This chapter is a continuation from chap 1 and dives deep into creating more pythonic objects.

Object Representations

Python has 2 standard ways of representing an object

  1. repr() -> __repr__
  2. str() -> __str__

There are 2 additional methods called __bytes__ and __format__.

Lets understand more about these by learning from a running example class Vector2d. This class is used to represent the vectors in the euclidean plain.

from array import array
import math

class Vector2d:
    typecode = 'd'  # this is a class attribute we use to convert Vector2d
                    # instances to/from bytes
    
    def __init__(self, x, y):
        self.x = float(x)  # catches errors early
        self.y = float(y)
        
    def __iter__(self):  # this makes `x, y = my_vector` work
        return (i for i in (self.x, self.y))
    
    def __repr__(self):
        class_name = type(self).__name__
        return '{}({!r}, {!r})'.format(class_name, *self)
    
    def __str__(self):
        return str(tuple(self))
    
    def __bytes__(self):
        return (bytes([ord(self.typecode)]) +
                bytes(array(self.typecode, self)))
    
    def __eq__(self, other):
        return tuple(self) == tuple(other)
    
    def __abs__(self):
        return math.hypot(self.x, self.y)
    
    def __bool__(self):
        return bool(abs(self))
    
    @classmethod
    def frombytes(cls, octets):
        typecode = chr(octects[0])
        menv = memoryview(octects[1:]).cast(typecode)
        return cls(*memv)
v1 = Vector2d(3, 4)
print(v1.x, v1.y)
3.0 4.0
x, y = v1
x, y
(3.0, 4.0)
v1
Vector2d(3.0, 4.0)
v1_clone = eval(repr(v1))
v1_clone == v1, repr(v1)
(True, 'Vector2d(3.0, 4.0)')
print(v1)
(3.0, 4.0)
octects = bytes(v1)
octects
b'd\x00\x00\x00\x00\x00\x00\x08@\x00\x00\x00\x00\x00\x00\x10@'
abs(v1)
5.0
bool(v1), bool(Vector2d(0, 0))
(True, False)

We have implemented all the basic methods but the one operation that is missing is rebuilding a Vector2d from the binary representation. This is the classmethod that we have implemented.

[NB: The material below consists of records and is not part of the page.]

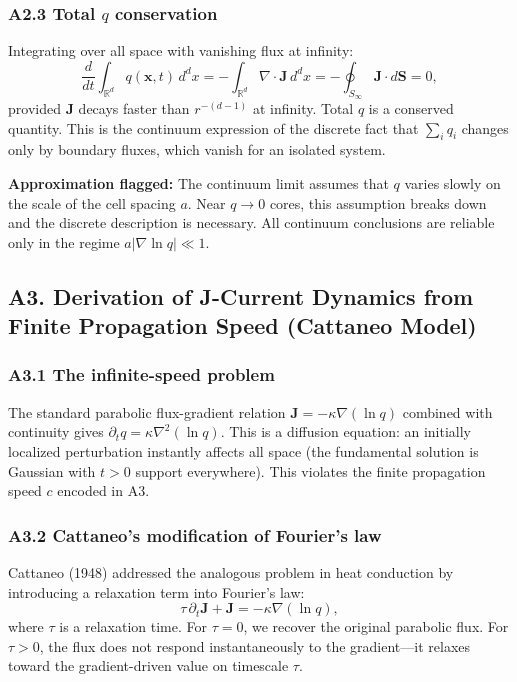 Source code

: \documentclass[reprint]{revtex4-2}
\begin{document}
\subsubsection{A2.3 Total $q$ conservation}

Integrating over all space with vanishing flux at infinity:
\begin{equation}
\frac{d}{dt}\int_{\mathbb{R}^d} q(\mathbf{x},t)\,d^d x = -\int_{\mathbb{R}^d} \nabla\cdot\mathbf{J}\,d^d x = -\oint_{S_\infty} \mathbf{J}\cdot d\mathbf{S} = 0,
\end{equation}
provided $\mathbf{J}$ decays faster than $r^{-(d-1)}$ at infinity. Total $q$ is a conserved quantity. This is the continuum expression of the discrete fact that $\sum_i q_i$ changes only by boundary fluxes, which vanish for an isolated system.

\textbf{Approximation flagged:} The continuum limit assumes that $q$ varies slowly on the scale of the cell spacing $a$. Near $q\to 0$ cores, this assumption breaks down and the discrete description is necessary. All continuum conclusions are reliable only in the regime $a|\nabla\ln q|\ll 1$.

\subsection{A3. Derivation of J-Current Dynamics from Finite Propagation Speed (Cattaneo Model)}

\subsubsection{A3.1 The infinite-speed problem}

The standard parabolic flux-gradient relation $\mathbf{J} = -\kappa\nabla(\ln q)$ combined with continuity gives $\partial_t q = \kappa\nabla^2(\ln q)$. This is a diffusion equation: an initially localized perturbation instantly affects all space (the fundamental solution is Gaussian with $t>0$ support everywhere). This violates the finite propagation speed $c$ encoded in A3.

\subsubsection{A3.2 Cattaneo's modification of Fourier's law}

Cattaneo (1948) addressed the analogous problem in heat conduction by introducing a relaxation term into Fourier's law:
\begin{equation}
\tau\,\partial_t \mathbf{J} + \mathbf{J} = -\kappa\nabla(\ln q),
\label{eq:cattaneo}
\end{equation}
where $\tau$ is a relaxation time. For $\tau=0$, we recover the original parabolic flux. For $\tau>0$, the flux does not respond instantaneously to the gradient---it relaxes toward the gradient-driven value on timescale $\tau$.
\end{document}
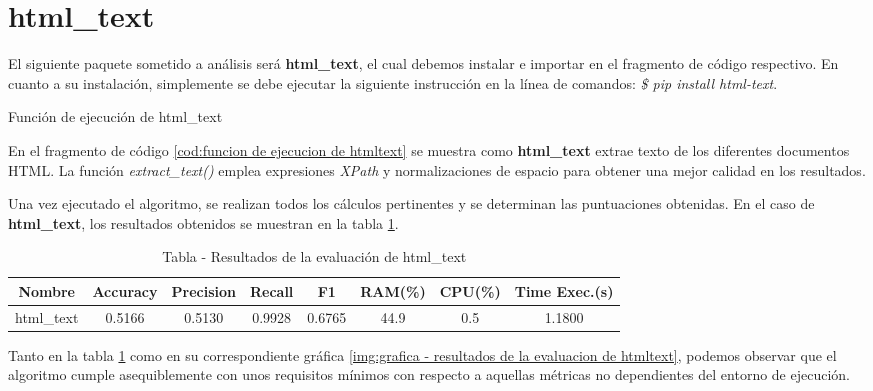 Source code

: \section*{html\_text}

El siguiente paquete sometido a análisis será \textbf{html\_text}, el cual debemos instalar e importar en 
el fragmento de código respectivo. En cuanto a su instalación, simplemente se debe ejecutar la siguiente 
instrucción en la línea de comandos: \emph{\$ pip install html-text}.

\begin{codefloat}
    
    \caption{Función de ejecución de html\_text}
    \label{cod:funcion de ejecucion de htmltext}
\end{codefloat}

En el fragmento de código \ref{cod:funcion de ejecucion de htmltext} se muestra como \textbf{html\_text} 
extrae texto de los diferentes documentos HTML. La función \emph{extract\_text()} emplea expresiones 
\emph{XPath} y normalizaciones de espacio para obtener una mejor calidad en los resultados.

Una vez ejecutado el algoritmo, se realizan todos los cálculos pertinentes y se determinan las puntuaciones 
obtenidas. En el caso de \textbf{html\_text}, los resultados obtenidos se muestran en la tabla 
\ref{tab:tabla - resultados de la evaluacion de htmltext}.

\begin{table}[h]
    \begin{center}
      \begin{tabular}{| c | c | c | c | c | c | c | c |} \hline 
       \textbf{Nombre} & \textbf{Accuracy} & \textbf{Precision}  & \textbf{Recall} & \textbf{F1} & \textbf{RAM(\%)} & \textbf{CPU(\%)} & \textbf{Time Exec.(s)} \\ \hline
       html\_text & 0.5166 & 0.5130 & 0.9928 & 0.6765 & 44.9 & 0.5 & 1.1800 \\ \hline
      \end{tabular}
      \caption{Tabla - Resultados de la evaluación de html\_text}
      \label{tab:tabla - resultados de la evaluacion de htmltext}
    \end{center}
\end{table}

Tanto en la tabla \ref{tab:tabla - resultados de la evaluacion de htmltext} como en su correspondiente
gráfica \ref{img:grafica - resultados de la evaluacion de htmltext}, podemos observar que el algoritmo
cumple asequiblemente con unos requisitos mínimos con respecto a aquellas métricas no dependientes del
entorno de ejecución.

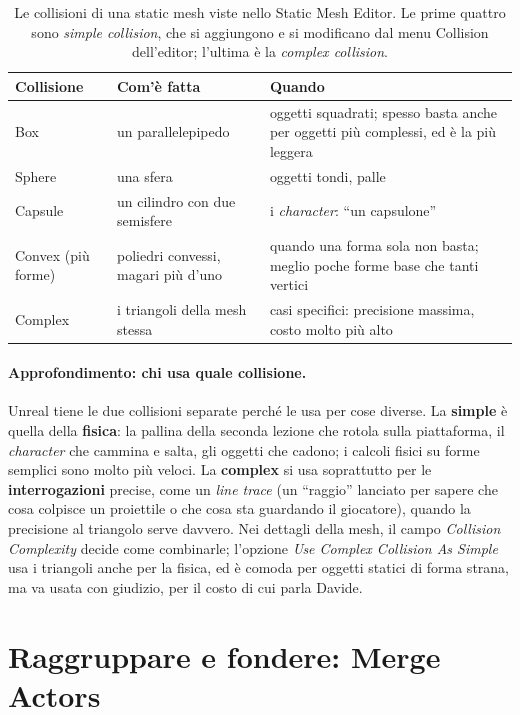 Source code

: \begin{table}[htbp]
\centering
\small
\begin{tabular}{@{}p{3.3cm}p{4.4cm}p{5.3cm}@{}}
\toprule
\textbf{Collisione} & \textbf{Com'è fatta} & \textbf{Quando} \\
\midrule
Box & un parallelepipedo & oggetti squadrati; spesso basta anche per oggetti più
  complessi, ed è la più leggera \\
Sphere & una sfera & oggetti tondi, palle \\
Capsule & un cilindro con due semisfere & i \emph{character}: ``un capsulone'' \\
Convex (più forme) & poliedri convessi, magari più d'uno & quando una forma sola non
  basta; meglio poche forme base che tanti vertici \\
Complex & i triangoli della mesh stessa & casi specifici: precisione massima, costo
  molto più alto \\
\bottomrule
\end{tabular}
\caption{Le collisioni di una static mesh viste nello Static Mesh Editor. Le prime
quattro sono \emph{simple collision}, che si aggiungono e si modificano dal menu
Collision dell'editor; l'ultima è la \emph{complex collision}.}
\label{ue3:tab:collisioni}
\end{table}

\paragraph{Approfondimento: chi usa quale collisione.} Unreal tiene le due collisioni
separate perché le usa per cose diverse. La \textbf{simple} è quella della
\textbf{fisica}: la pallina della seconda lezione che rotola sulla piattaforma, il
\emph{character} che cammina e salta, gli oggetti che cadono; i calcoli fisici su forme
semplici sono molto più veloci. La \textbf{complex} si usa soprattutto per le
\textbf{interrogazioni} precise, come un \emph{line trace} (un ``raggio'' lanciato per
sapere che cosa colpisce un proiettile o che cosa sta guardando il giocatore), quando
la precisione al triangolo serve davvero. Nei dettagli della mesh, il campo
\emph{Collision Complexity} decide come combinarle; l'opzione \emph{Use Complex
Collision As Simple} usa i triangoli anche per la fisica, ed è comoda per oggetti
statici di forma strana, ma va usata con giudizio, per il costo di cui parla Davide.

\section{Raggruppare e fondere: Merge Actors}
\label{ue3:sec:merge}

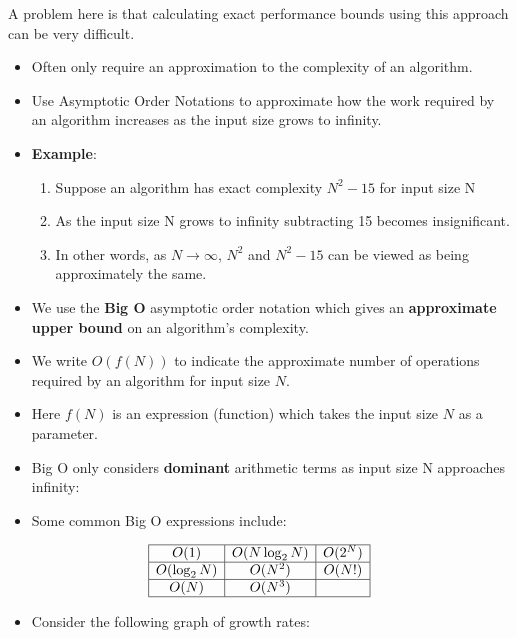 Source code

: \documentclass[a4paper,12pt]{article}
\begin{document}
A problem here is that calculating exact performance bounds using this approach can be very difficult.
\begin{itemize}
    \item Often only require an approximation to the complexity of an algorithm.
    \item Use Asymptotic Order Notations to approximate how the work required by an algorithm increases as the input size grows to infinity.
    \item \textbf{Example}:
    \begin{enumerate}
        \item Suppose an algorithm has exact complexity $N^2 - 15$ for input size N
        \item As the input size N grows to infinity subtracting 15 becomes insignificant.
        \item In other words, as $N \to \infty$, $N^2$ and $N^2 - 15$ can be viewed as being approximately the same.
    \end{enumerate}
\end{itemize}

\begin{itemize}
    \item We use the \textbf{Big O} asymptotic order notation which gives an \textbf{approximate upper bound} on an algorithm's complexity.
    \item We write \(O(f(N))\) to indicate the approximate number of operations required by an algorithm for input size \(N\).
    \item Here \(f(N)\) is an expression (function) which takes the input size \(N\) as a parameter.
    \item Big O only considers \textbf{dominant} arithmetic terms as input size N approaches infinity:
    \item Some common Big O expressions include:
\end{itemize}

\[
\begin{array}{|c|c|c|}
\hline
O(1) & O(N \log_2 N) & O(2^N) \\
\hline
O(\log_2 N) & O(N^2) & O(N!) \\
\hline
O(N) & O(N^3) & \\
\hline
\end{array}
\]

\begin{itemize}
    \item Consider the following graph of growth rates:
\end{itemize}
\end{document}
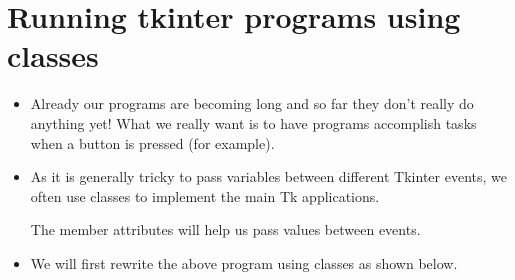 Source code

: \documentclass[letterpaper,10pt,english]{sphinxmanual}
\begin{document}
\section{Running tkinter programs using classes}
\label{\detokenize{lecture_notes/lec22_tkinter:running-tkinter-programs-using-classes}}\begin{itemize}
\item {} 
Already our programs are becoming long and so far they don’t really
do anything yet!  What we really want is to have programs
accomplish tasks when a button is pressed (for example).

\item {} 
As it is generally tricky to pass variables between different
Tkinter events, we often use classes to implement the main Tk
applications.

The member attributes will help us pass values between
events.

\item {} 
We will first rewrite the above program using classes as shown
below.

%
\begin{sphinxVerbatim}[commandchars=\\\{\}]
   

 
      
          

          
          


\end{sphinxVerbatim}
\end{itemize}
\end{document}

classmethods are used to define methods that operates on the class and not on the instances. Its most commonly used for alternative constructors.

staticmethod changes the method so that it receives no special first argument. It is a plain function that happens to live in the class body.

class Demo:
    
    @classmethod
    def klassmeth(*args):
        return args
    
    @staticmethod
    def statmeth(*args):
        return args
Demo.klassmeth()
(__main__.Demo,)
Demo.klassmeth('spam')
(__main__.Demo, 'spam')
Demo.statmeth()
()
Demo.statmeth('spam')
('spam',)

Formatted Displays

The format() built-in function and the str.format() method delegates the actual formatting to each type by calling their .__format__(format_spec) method. The format_spec is a formatting specfier, format_spec can be either

  1. The second argument in format(my_obj, format_spec) or
  2. Whatever appears after the colon in a replacement field delimited with {} inside a format string used with str.format()
brl = 1/2.43
brl
0.4115226337448559
format(brl, '0.4f')
'0.4115'
'1 BRL = {rate:0.2f} USD'.format(rate=brl)
'1 BRL = 0.41 USD'

Now there is lot about format mini-language and format function but lets see an example of what we want to build. Ideally the Vector2d should work like this

>>> v1 = Vector2d(3, 4)
>>> format(v1)
'(3.0, 4.0)'
>>> format(v1, '.2f')
'(3.00, 4.00)'
>>> format(v1, '.3e')
'(3.000e+00, 4.000e+00)'

Additionaly it would be great if we can implement a polar format for the vector too.

from array import array
import math

class Vector2d:
    typecode = 'd'  # this is a class attribute we use to convert Vector2d
                    # instances to/from bytes
    
    def __init__(self, x, y):
        self.x = float(x)  # catches errors early
        self.y = float(y)
        
    def __iter__(self):  # this makes `x, y = my_vector` work
        return (i for i in (self.x, self.y))
    
    def __repr__(self):
        class_name = type(self).__name__
        return '{}({!r}, {!r})'.format(class_name, *self)
    
    def __str__(self):
        return str(tuple(self))
    
    def __bytes__(self):
        return (bytes([ord(self.typecode)]) +
                bytes(array(self.typecode, self)))
    
    def __eq__(self, other):
        return tuple(self) == tuple(other)
    
    def __abs__(self):
        return math.hypot(self.x, self.y)
    
    def __bool__(self):
        return bool(abs(self))
    
    @classmethod
    def frombytes(cls, octets):
        typecode = chr(octects[0])
        menv = memoryview(octects[1:]).cast(typecode)
        return cls(*memv)
    
    def angle(self):
        return math.atan2(self.y, self.x)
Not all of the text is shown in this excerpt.